Work instruction:
Please report each line in the material below that includes "hspace".

##############################

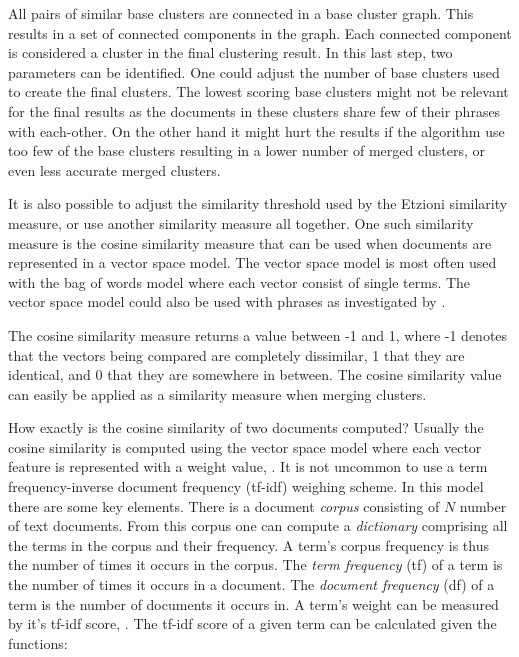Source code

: All pairs of similar base clusters are connected in a base cluster graph. This results in a set of connected components in the graph. Each connected component is considered a cluster in the final clustering result. In this last step, two parameters can be identified. One could adjust the number of base clusters used to create the final clusters. The lowest scoring base clusters might not be relevant for the final results as the documents in these clusters share few of their phrases with each-other. On the other hand it might hurt the results if the algorithm use too few of the base clusters resulting in a lower number of merged clusters, or even less accurate merged clusters.

It is also possible to adjust the similarity threshold used by the Etzioni similarity measure, or use another similarity measure all together. One such similarity measure is the cosine similarity measure that can be used when documents are represented in a vector space model. The vector space model is most often used with the bag of words model where each vector consist of single terms. The vector space model could also be used with phrases as investigated by \cite{Chim2007}.

The cosine similarity measure returns a value between -1 and 1, where -1 denotes that the vectors being compared are completely dissimilar, 1 that they are identical, and 0 that they are somewhere in between. The cosine similarity value can easily be applied as a similarity measure when merging clusters.

How exactly is the cosine similarity of two documents computed? Usually the cosine similarity is computed using the vector space model where each vector feature is represented with a weight value, \parencite{Manning2009a}. It is not uncommon to use a term frequency-inverse document frequency (tf-idf) weighing scheme. In this model there are some key elements. There is a document \textit{corpus} consisting of \(N\) number of text documents. From this corpus one can compute a \textit{dictionary} comprising all the terms in the corpus and their frequency. A term's corpus frequency is thus the number of times it occurs in the corpus. The \textit{term frequency} (tf) of a term is the number of times it occurs in a document. The \textit{document frequency} (df) of a term is the number of documents it occurs in. A term's weight can be measured by it's tf-idf score, \parencite{Manning2009a}. The tf-idf score of a given term can be calculated given the functions:



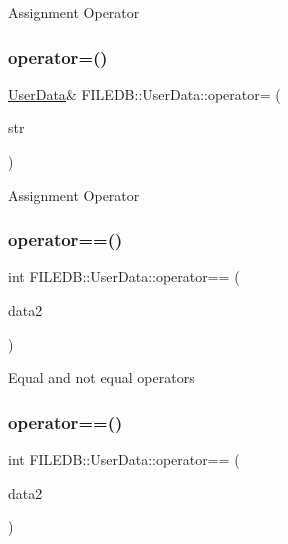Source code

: Assignment Operator \mbox{\label{classFILEDB_1_1UserData_ab41f011c29fc6e394dbb1b960c7947b0}} 
\subsubsection{\texorpdfstring{operator=()}{operator=()}\hspace{0.1cm}{\footnotesize\ttfamily [6/6]}}
{\footnotesize\ttfamily \mbox{\hyperlink{classFILEDB_1_1UserData}{User\+Data}}\& F\+I\+L\+E\+D\+B\+::\+User\+Data\+::operator= (\begin{DoxyParamCaption}\item[{const std\+::string \&}]{str }\end{DoxyParamCaption})}

Assignment Operator \mbox{\label{classFILEDB_1_1UserData_a1ba93b241613cfbecceabb9bf1040d2e}} 
\subsubsection{\texorpdfstring{operator==()}{operator==()}\hspace{0.1cm}{\footnotesize\ttfamily [1/3]}}
{\footnotesize\ttfamily int F\+I\+L\+E\+D\+B\+::\+User\+Data\+::operator== (\begin{DoxyParamCaption}\item[{const \mbox{\hyperlink{classFILEDB_1_1UserData}{User\+Data}} \&}]{data2 }\end{DoxyParamCaption})}

Equal and not equal operators \mbox{\label{classFILEDB_1_1UserData_a1ba93b241613cfbecceabb9bf1040d2e}} 
\subsubsection{\texorpdfstring{operator==()}{operator==()}\hspace{0.1cm}{\footnotesize\ttfamily [2/3]}}
{\footnotesize\ttfamily int F\+I\+L\+E\+D\+B\+::\+User\+Data\+::operator== (\begin{DoxyParamCaption}\item[{const \mbox{\hyperlink{classFILEDB_1_1UserData}{User\+Data}} \&}]{data2 }\end{DoxyParamCaption})}


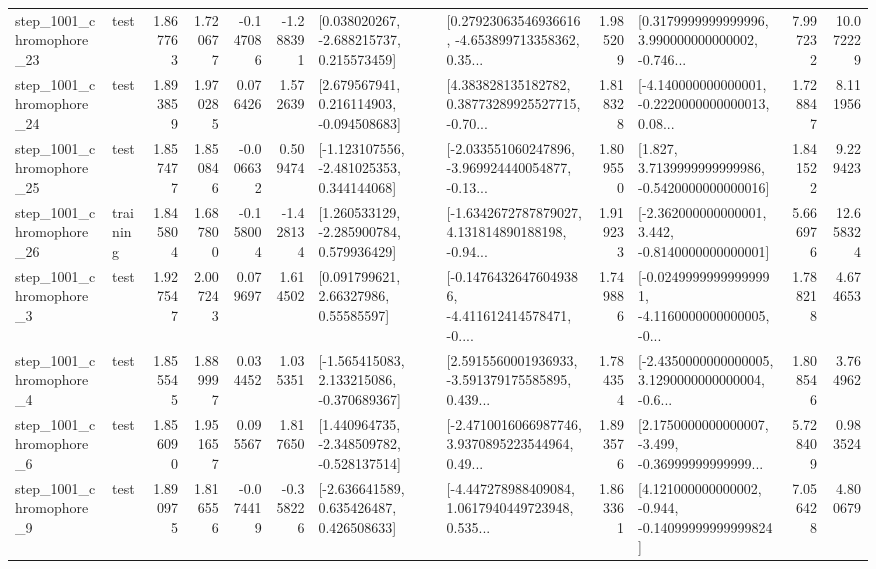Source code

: \begin{tabular}{llrrrrllrlrr}
 step\_1001\_chromophore\_23 &      test &      1.867763 &    1.720677 &     -0.147086 & -1.288391 &    [0.038020267, -2.688215737, 0.215573459] &  [0.27923063546936616, -4.653899713358362, 0.35... &       1.985209 &  [0.3179999999999996, 3.990000000000002, -0.746... &            7.997232 &         10.072229 \\
 step\_1001\_chromophore\_24 &      test &      1.893859 &    1.970285 &      0.076426 &  1.572639 &    [2.679567941, 0.216114903, -0.094508683] &  [4.383828135182782, 0.38773289925527715, -0.70... &       1.818328 &  [-4.140000000000001, -0.2220000000000013, 0.08... &            1.728847 &          8.111956 \\
 step\_1001\_chromophore\_25 &      test &      1.857477 &    1.850846 &     -0.006632 &  0.509474 &   [-1.123107556, -2.481025353, 0.344144068] &  [-2.033551060247896, -3.969924440054877, -0.13... &       1.809550 &   [1.827, 3.7139999999999986, -0.5420000000000016] &            1.841522 &          9.229423 \\
 step\_1001\_chromophore\_26 &  training &      1.845804 &    1.687800 &     -0.158004 & -1.428134 &    [1.260533129, -2.285900784, 0.579936429] &  [-1.6342672787879027, 4.131814890188198, -0.94... &       1.919233 &   [-2.362000000000001, 3.442, -0.8140000000000001] &            5.666976 &         12.658324 \\
  step\_1001\_chromophore\_3 &      test &      1.927547 &    2.007243 &      0.079697 &  1.614502 &       [0.091799621, 2.66327986, 0.55585597] &  [-0.14764326476049386, -4.411612414578471, -0.... &       1.749886 &  [-0.02499999999999991, -4.1160000000000005, -0... &            1.788218 &          4.674653 \\
  step\_1001\_chromophore\_4 &      test &      1.855545 &    1.889997 &      0.034452 &  1.035351 &   [-1.565415083, 2.133215086, -0.370689367] &  [2.5915560001936933, -3.591379175585895, 0.439... &       1.784354 &  [-2.4350000000000005, 3.1290000000000004, -0.6... &            1.808546 &          3.764962 \\
  step\_1001\_chromophore\_6 &      test &      1.856090 &    1.951657 &      0.095567 &  1.817650 &   [1.440964735, -2.348509782, -0.528137514] &  [-2.4710016066987746, 3.9370895223544964, 0.49... &       1.893576 &  [2.1750000000000007, -3.499, -0.36999999999999... &            5.728409 &          0.983524 \\
  step\_1001\_chromophore\_9 &      test &      1.890975 &    1.816556 &     -0.074419 & -0.358226 &    [-2.636641589, 0.635426487, 0.426508633] &  [-4.447278988409084, 1.0617940449723948, 0.535... &       1.863361 &  [4.121000000000002, -0.944, -0.14099999999999824] &            7.056428 &          4.800679 \\

\end{tabular}
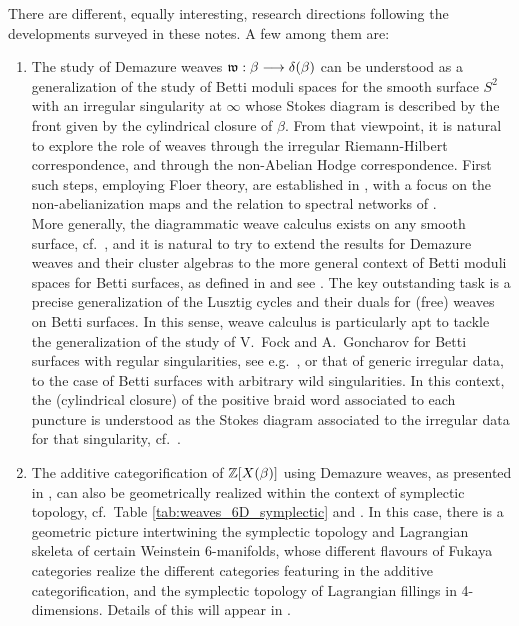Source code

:  There are different, equally interesting, research directions following the developments surveyed in these notes. A few among them are:\\

\begin{enumerate}
    \item The study of Demazure weaves $\mathfrak{w}:\beta\longrightarrow\delta(\beta)$ can be understood as a generalization of the study of Betti moduli spaces for the smooth surface $S^2$ with an irregular singularity at $\infty$ whose Stokes diagram is described by the front given by the cylindrical closure of $\beta$. From that viewpoint, it is natural to explore the role of weaves through the irregular Riemann-Hilbert correspondence, and through the non-Abelian Hodge correspondence. First such steps, employing Floer theory, are established in \cite{casals2025spectralnetworksbettilagrangians}, with a focus on the non-abelianization maps and the relation to spectral networks of \cite{GNMSN,GMN14_Snakes}.\\

    More generally, the diagrammatic weave calculus exists on any smooth surface, cf.~\cite{CasalsZaslow}, and it is natural to try to extend the results for Demazure weaves and their cluster algebras to the more general context of Betti moduli spaces for Betti surfaces, as defined in \cite{casals2025spectralnetworksbettilagrangians} and see . The key outstanding task is a precise generalization of the Lusztig cycles and their duals for (free) weaves on Betti surfaces. In this sense, weave calculus is particularly apt to tackle the generalization of the study of V.~Fock and A.~Goncharov for Betti surfaces with regular singularities, see e.g.~\cite{FockGoncharov09_Dilog2,FG2006,FG06a,Gon17}, or that of generic irregular data, to the case of Betti surfaces with arbitrary wild singularities. In this context, the (cylindrical closure) of the positive braid word associated to each puncture is understood as the Stokes diagram associated to the irregular data for that singularity, cf.~\cite[Section 2]{casals2025spectralnetworksbettilagrangians}.\\

    \item The additive categorification of $\mathbb{Z}[X(\beta)]$ using Demazure weaves, as presented in \cite{CasalsChrist}, can also be geometrically realized within the context of symplectic topology, cf.~Table \ref{tab:weaves_6D_symplectic} and . In this case, there is a geometric picture intertwining the symplectic topology and Lagrangian skeleta of certain Weinstein 6-manifolds, whose different flavours of Fukaya categories realize the different categories featuring in the additive categorification, and the symplectic topology of Lagrangian fillings in 4-dimensions. Details of this will appear in \cite{CasalsChrist2}.\\


\end{enumerate}
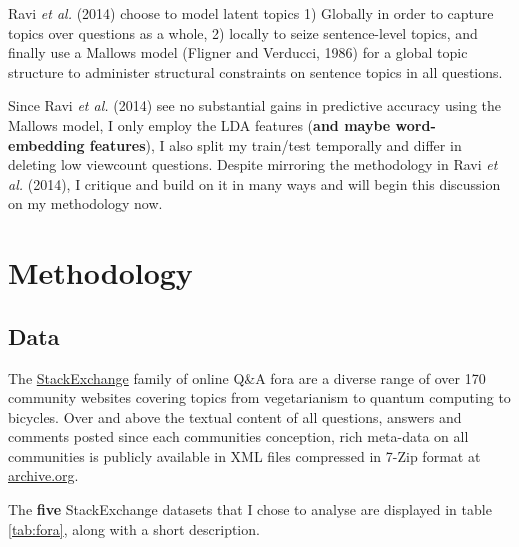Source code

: \documentclass[11pt,preprint, authoryear]{article}
\numberwithin{equation}{section}
\begin{document}
Ravi \emph{et al.} (2014) choose to model latent topics 1) Globally in
order to capture topics over questions as a whole, 2) locally to seize
sentence-level topics, and finally use a Mallows model (Fligner and
Verducci, 1986) for a global topic structure to administer structural
constraints on sentence topics in all questions.

Since Ravi \emph{et al.} (2014) see no substantial gains in predictive
accuracy using the Mallows model, I only employ the LDA features
(\textbf{and maybe word-embedding features}), I also split my train/test
temporally and differ in deleting low viewcount questions. Despite
mirroring the methodology in Ravi \emph{et al.} (2014), I critique and
build on it in many ways and will begin this discussion on my
methodology now.

\newpage

\section{\texorpdfstring{Methodology
\label{Method}}{Methodology }}\label{methodology}

\subsection{\texorpdfstring{Data \label{Data}}{Data }}\label{data}

The \href{https://stackexchange.com/sites\#traffic}{StackExchange}
family of online Q\&A fora are a diverse range of over 170 community
websites covering topics from vegetarianism to quantum computing to
bicycles. Over and above the textual content of all questions, answers
and comments posted since each communities conception, rich meta-data on
all communities is publicly available in XML files compressed in 7-Zip
format at \href{http://archive.org/download/stackexchange}{archive.org}.

The \textbf{five} StackExchange datasets that I chose to analyse are
displayed in table \ref{tab:fora}, along with a short description.

\footnotesize
\end{document}
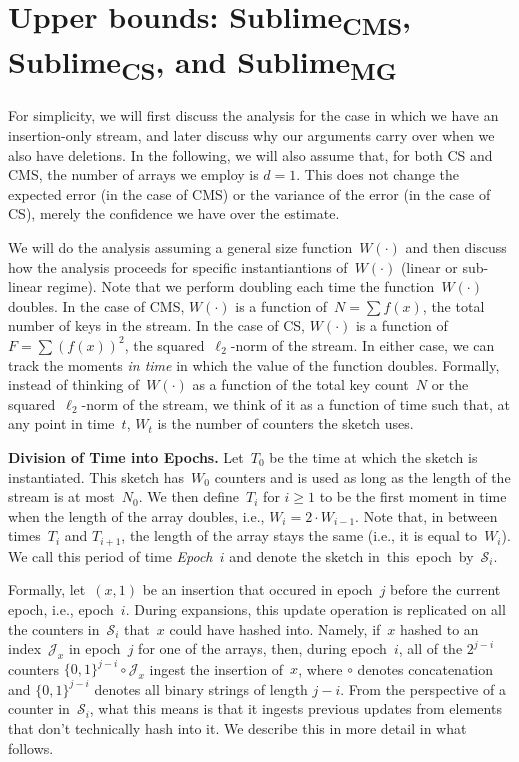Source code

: \documentclass[sigconf]{acmart}
\newcommand{\sketch}{Sublime}
\newcommand{\sketchcms}{\sketch\textsubscript{CMS}\xspace}
\newcommand{\sketchcs}{\sketch\textsubscript{CS}\xspace}
\newcommand{\sketchmg}{\sketch\textsubscript{MG}\xspace}
\begin{document}
\section{Upper bounds: \sketchcms, \sketchcs, and \sketchmg}\label{sec:ommitted_proofs_upper}
For simplicity, we will first discuss the analysis for the case in which we
have an insertion-only stream, and later discuss why our arguments carry over
when we also have deletions. In the following, we will also assume that, for
both CS and CMS, the number of arrays we employ is $d=1$. This does not change
the expected error (in the case of CMS) or the variance of the error (in the
case of CS), merely the confidence we have over the estimate.

We will do the analysis assuming a general size function~$W(\cdot)$ and then
discuss how the analysis proceeds for specific instantiantions of~$W(\cdot)$
(linear or sub-linear regime). Note that we perform doubling each time the
function~$W(\cdot)$ doubles. In the case of CMS, $W(\cdot)$ is a function of~$N
= \sum f(x)$, the total number of keys in the stream. In the case of CS,
$W(\cdot)$ is a function of~$F = \sum (f(x))^2$, the
squared~$\ell_2${\nobreakdash-}norm of the stream. In either case, we can track
the moments \emph{in time} in which the value of the function doubles.
Formally, instead of thinking of~$W(\cdot)$ as a function of the total key
count~$N$ or the squared~$\ell_2${\nobreakdash-}norm of the stream, we think of
it as a function of time such that, at any point in time~$t$, $W_t$ is the
number of counters the sketch uses.

\medskip
\textbf{Division of Time into Epochs.}
Let~$T_0$ be the time at which the sketch is instantiated. This sketch
has~$W_0$ counters and is used as long as the length of the stream is at
most~$N_0$. We then define~$T_i$ for $i\geq 1$ to be the first moment in time
when the length of the array doubles, i.e., $W_i = 2\cdot W_{i-1}$. Note that,
in between times~$T_{i}$ and $T_{i+1}$, the length of the array stays the same
(i.e., it is equal to~$W_i$). We call this period of time \emph{Epoch~$i$} and
denote the sketch in~this~epoch~by~$\mathcal{S}_{i}$.

Formally, let~$(x,1)$ be an insertion that occured in epoch~$j$ before the
current epoch, i.e., epoch~$i$. During expansions, this update operation is
replicated on all the counters in~$\mathcal{S}_i$ that~$x$ could have hashed
into. Namely, if~$x$ hashed to an index~$\mathcal{J}_x$ in epoch~$j$ for one of
the arrays, then, during epoch~$i$, all of the $2^{j-i}$ counters
$\{0,1\}^{j-i} \circ \mathcal{J}_x$ ingest the insertion of~$x$, where $\circ$
denotes concatenation and $\{0,1\}^{j-i}$ denotes all binary strings of length
$j-i$. From the perspective of a counter in~$\mathcal{S}_i$, what this means is
that it ingests previous updates from elements that don't technically hash into
it. We describe this in more detail in what follows.
\end{document}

##############################

Result:
\subsubsection{\texorpdfstring{operator=()}{operator=()}\hspace{0.1cm}{\footnotesize\ttfamily [6/6]}}
\subsubsection{\texorpdfstring{operator==()}{operator==()}\hspace{0.1cm}{\footnotesize\ttfamily [1/3]}}
\subsubsection{\texorpdfstring{operator==()}{operator==()}\hspace{0.1cm}{\footnotesize\ttfamily [2/3]}}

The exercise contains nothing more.